And the Afghan National Highway One, which is effectively the nation's big highway, which does a circular route around the country, runs through Maiwand district center and alongside this Marine outpost. And I came across this, because as I said, as a civilian, I don't have any proper war stories, but as a civilian, it was one of the few days where we were led out into the wild in Afghanistan. Now admittedly, we're very heavily protected bodyguards, like armored guys all over the place.
But I really wanted to go to Maiwand because I wanted to visit the battlefield of the battle of Maiwand, which occurred during the second Anglo-Afghan war not too far from there. They wouldn't let me do that because the truth of the matter was that they had no confidence in their ability to secure a soft-bodied person like me outside of the urban center or outside of an armored vehicle. Anyway, that's tangential to the story.
There's this outpost, it's located on an outcropping right next to the highway, maybe let's call it a hundred meters in height, probably not quite that high. And to look at it from a distance, it didn't look like much except it stuck out, because it was otherwise in a flat plane with the mountains behind. And you could see there was pile of Hesco bastion and looking ramshackle and then a big antenna sticking out of the top of it with Stars and Stripes and what looked like a "don't tread on me" banner or something like that, flying from it.
And there was probably maybe a squad or a platoon of Marines up there. I was intrigued by that and looked at it through the binos of the officer who was with me, and you could see even at a distance that it was built on the foundations of something else. So, I looked into it. It turns out that this is an Alexandrian fortress.
It was a fortress built by Alexander the Great when his army marched through Afghanistan on its way to India. Highway one, which is essentially a branch of the old Silk Road, ran right there, and he had located a detachment, let's call it a platoon, of his Greek army, and hey, I do like the Marines, but do the Marines have much to brag about against the army of Alexander the Great? I mean these guys marched for 4,000 miles to get there. These were pretty hardcore guys.
What were they doing? They were stuck up on the top of that outcrop doing exactly what those US Marines were doing 2,500 years later, which was observing what went along that highway, flying the flag up their high and I think the antenna, they were probably repeating, radio transmissions, from along that route. I liked how circular it was. I liked how in essence what has changed there?
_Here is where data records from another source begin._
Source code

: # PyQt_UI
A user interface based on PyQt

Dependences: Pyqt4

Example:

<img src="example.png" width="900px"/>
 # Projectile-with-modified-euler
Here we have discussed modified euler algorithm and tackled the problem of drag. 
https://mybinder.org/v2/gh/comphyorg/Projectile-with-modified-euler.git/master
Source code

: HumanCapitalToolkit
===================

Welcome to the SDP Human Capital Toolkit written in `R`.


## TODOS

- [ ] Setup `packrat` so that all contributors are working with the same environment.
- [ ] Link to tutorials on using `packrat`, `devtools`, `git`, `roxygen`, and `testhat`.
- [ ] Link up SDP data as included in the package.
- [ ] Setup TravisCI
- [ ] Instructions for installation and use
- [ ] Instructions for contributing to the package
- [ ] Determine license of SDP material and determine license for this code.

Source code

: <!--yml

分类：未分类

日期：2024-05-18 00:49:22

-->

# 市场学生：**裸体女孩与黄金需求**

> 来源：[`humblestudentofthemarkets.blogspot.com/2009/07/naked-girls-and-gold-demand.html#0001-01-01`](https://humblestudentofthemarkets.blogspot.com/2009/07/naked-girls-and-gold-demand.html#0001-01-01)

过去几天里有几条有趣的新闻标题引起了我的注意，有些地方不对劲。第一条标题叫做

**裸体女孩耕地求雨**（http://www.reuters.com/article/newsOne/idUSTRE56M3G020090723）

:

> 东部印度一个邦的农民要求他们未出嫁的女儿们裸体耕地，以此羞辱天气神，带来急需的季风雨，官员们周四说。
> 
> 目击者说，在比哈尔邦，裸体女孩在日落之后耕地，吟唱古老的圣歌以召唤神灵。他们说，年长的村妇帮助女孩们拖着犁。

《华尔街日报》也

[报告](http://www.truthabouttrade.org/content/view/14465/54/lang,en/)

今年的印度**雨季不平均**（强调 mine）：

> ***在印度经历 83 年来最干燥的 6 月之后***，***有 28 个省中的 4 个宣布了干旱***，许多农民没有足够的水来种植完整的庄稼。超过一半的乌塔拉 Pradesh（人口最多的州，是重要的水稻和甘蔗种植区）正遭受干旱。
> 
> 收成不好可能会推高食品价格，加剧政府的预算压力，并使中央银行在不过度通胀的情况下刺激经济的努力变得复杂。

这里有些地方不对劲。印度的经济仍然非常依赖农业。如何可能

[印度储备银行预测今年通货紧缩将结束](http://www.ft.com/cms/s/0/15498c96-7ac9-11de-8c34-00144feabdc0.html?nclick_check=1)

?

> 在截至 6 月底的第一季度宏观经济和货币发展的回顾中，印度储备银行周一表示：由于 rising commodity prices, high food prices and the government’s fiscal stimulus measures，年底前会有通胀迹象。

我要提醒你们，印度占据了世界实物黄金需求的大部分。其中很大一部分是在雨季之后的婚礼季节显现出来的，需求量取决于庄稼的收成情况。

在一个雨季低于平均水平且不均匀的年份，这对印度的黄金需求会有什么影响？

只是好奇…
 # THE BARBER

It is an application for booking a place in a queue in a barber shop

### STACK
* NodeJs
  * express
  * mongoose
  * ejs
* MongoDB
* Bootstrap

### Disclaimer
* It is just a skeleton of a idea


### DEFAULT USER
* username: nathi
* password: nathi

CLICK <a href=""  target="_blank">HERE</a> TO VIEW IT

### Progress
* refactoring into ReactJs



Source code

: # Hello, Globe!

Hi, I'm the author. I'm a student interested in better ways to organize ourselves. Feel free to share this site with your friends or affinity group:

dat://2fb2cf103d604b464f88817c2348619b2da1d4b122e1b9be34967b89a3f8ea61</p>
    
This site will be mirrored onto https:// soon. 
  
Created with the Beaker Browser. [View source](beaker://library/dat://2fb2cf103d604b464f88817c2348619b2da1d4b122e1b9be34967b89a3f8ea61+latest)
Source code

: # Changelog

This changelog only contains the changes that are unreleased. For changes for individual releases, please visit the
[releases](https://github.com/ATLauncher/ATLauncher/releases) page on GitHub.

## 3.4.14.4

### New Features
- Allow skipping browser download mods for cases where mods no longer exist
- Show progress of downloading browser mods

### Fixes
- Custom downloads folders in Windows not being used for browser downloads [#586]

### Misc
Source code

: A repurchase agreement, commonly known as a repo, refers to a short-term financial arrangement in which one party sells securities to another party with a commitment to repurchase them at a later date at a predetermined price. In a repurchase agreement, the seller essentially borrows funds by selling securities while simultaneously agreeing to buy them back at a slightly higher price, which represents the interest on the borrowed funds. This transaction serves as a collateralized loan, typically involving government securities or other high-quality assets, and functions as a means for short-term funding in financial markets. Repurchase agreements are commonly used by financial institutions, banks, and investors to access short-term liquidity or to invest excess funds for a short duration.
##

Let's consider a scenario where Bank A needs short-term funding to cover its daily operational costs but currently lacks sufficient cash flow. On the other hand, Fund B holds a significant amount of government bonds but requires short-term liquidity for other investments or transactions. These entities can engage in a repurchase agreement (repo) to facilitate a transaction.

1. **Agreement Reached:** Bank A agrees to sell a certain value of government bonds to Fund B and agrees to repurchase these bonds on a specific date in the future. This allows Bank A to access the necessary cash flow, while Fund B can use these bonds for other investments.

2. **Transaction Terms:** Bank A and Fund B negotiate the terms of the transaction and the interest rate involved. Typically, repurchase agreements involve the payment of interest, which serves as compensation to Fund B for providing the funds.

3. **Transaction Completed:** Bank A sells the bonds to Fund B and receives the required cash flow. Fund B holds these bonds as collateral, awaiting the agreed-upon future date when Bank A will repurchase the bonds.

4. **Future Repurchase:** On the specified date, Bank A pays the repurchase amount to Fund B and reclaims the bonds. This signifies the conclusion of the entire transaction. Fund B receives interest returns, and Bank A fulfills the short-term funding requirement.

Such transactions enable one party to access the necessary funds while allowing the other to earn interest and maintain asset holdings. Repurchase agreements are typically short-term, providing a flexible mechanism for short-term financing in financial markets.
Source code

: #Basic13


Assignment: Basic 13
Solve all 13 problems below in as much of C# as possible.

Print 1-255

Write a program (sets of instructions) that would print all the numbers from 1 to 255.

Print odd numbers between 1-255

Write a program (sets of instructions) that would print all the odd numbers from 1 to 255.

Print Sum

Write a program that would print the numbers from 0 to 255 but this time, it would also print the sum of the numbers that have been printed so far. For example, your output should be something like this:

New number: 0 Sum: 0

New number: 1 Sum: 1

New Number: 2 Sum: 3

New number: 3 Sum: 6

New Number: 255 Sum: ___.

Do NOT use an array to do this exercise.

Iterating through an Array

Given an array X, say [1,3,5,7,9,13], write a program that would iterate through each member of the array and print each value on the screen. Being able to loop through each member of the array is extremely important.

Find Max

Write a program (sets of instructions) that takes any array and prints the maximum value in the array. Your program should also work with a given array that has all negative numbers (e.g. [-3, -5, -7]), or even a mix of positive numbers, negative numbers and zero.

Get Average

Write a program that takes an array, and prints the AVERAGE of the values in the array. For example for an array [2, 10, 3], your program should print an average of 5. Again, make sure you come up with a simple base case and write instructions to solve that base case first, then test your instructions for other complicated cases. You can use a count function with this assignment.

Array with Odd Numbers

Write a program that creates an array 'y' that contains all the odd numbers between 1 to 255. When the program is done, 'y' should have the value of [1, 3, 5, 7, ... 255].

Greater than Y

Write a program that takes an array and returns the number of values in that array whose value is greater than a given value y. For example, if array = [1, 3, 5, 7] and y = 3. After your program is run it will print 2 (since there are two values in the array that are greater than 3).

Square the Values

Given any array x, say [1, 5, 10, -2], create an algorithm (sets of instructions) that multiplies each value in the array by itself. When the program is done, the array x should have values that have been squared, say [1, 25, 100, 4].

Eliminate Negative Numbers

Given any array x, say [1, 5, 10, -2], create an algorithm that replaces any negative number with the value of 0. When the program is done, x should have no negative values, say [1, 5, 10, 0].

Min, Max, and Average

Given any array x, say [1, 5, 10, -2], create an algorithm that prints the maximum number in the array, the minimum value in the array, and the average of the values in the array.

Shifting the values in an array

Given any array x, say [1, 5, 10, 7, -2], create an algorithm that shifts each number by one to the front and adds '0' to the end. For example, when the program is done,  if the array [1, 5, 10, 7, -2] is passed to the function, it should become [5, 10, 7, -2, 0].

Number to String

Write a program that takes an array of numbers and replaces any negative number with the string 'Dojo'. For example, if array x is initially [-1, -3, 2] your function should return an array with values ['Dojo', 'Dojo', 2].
Those were probably 25-year-old... Who knows? They were young soldiers. They probably didn't like being stuck up on that rock. They might've thought, gee, we should be down in India with Alexander right now, kicking ass, taking names, but here we are stuck up on this rock, but this is a vital military function. If you don't have security on your supply route, well, you're toast.
When you look into it, many of the outposts which NATO utilized in Afghanistan were outposts that the Soviets had used, before that the British had used, before that the Mongols had used, so far and so forth. There's a certain logic to where these things go and it's apparent... This isn't peculiar to Afghanistan. This is apparent in any place in the world where you look at how armies have attempted to conduct pacification campaigns, which is a lesson you can apply to the US landscape.
Just take out a map of the continental United States and circle with a marker every town that starts with the word fort and ask yourself why is that there? How did it get there? What was it for? The logic strategically and operationally is not dissimilar. Actually, it's fundamentally the same.
Aaron MacLean:
But let's linger on what's changed, which a lot of your book does. You ask about this outpost at Maiwand. Well, what's really different here? And I think you make a very strong case that at some core logical level the answer is not much, but of course we know that in other ways a lot has changed. The need for you make the case you just did on the show you do in your book that the need for security and thus for the physical elements of security are as old as politics itself, literally as old as cities.
But technology has made some leaps and bounds since Jericho. I was just in Israel late last year studying what had happened on the 7th and the failure of the defensive complex down there around Gaza and then also studying the Israeli success and overcoming the Hezbollah defensive complex in southern Lebanon. There are ways in which, I mean, there was a quite literal fence between Gaza and Israel.
There was something similar to a wall, but there was a conceptual way, and this is a point you make in the book where the whole complex was a kind of wall, but just a much more highly functional wall than anyone could have built 50 or a hundred years earlier. Of course, it still failed. It was still overcome as a consequence of very old strategic tricks and strategic failures on one side and the other.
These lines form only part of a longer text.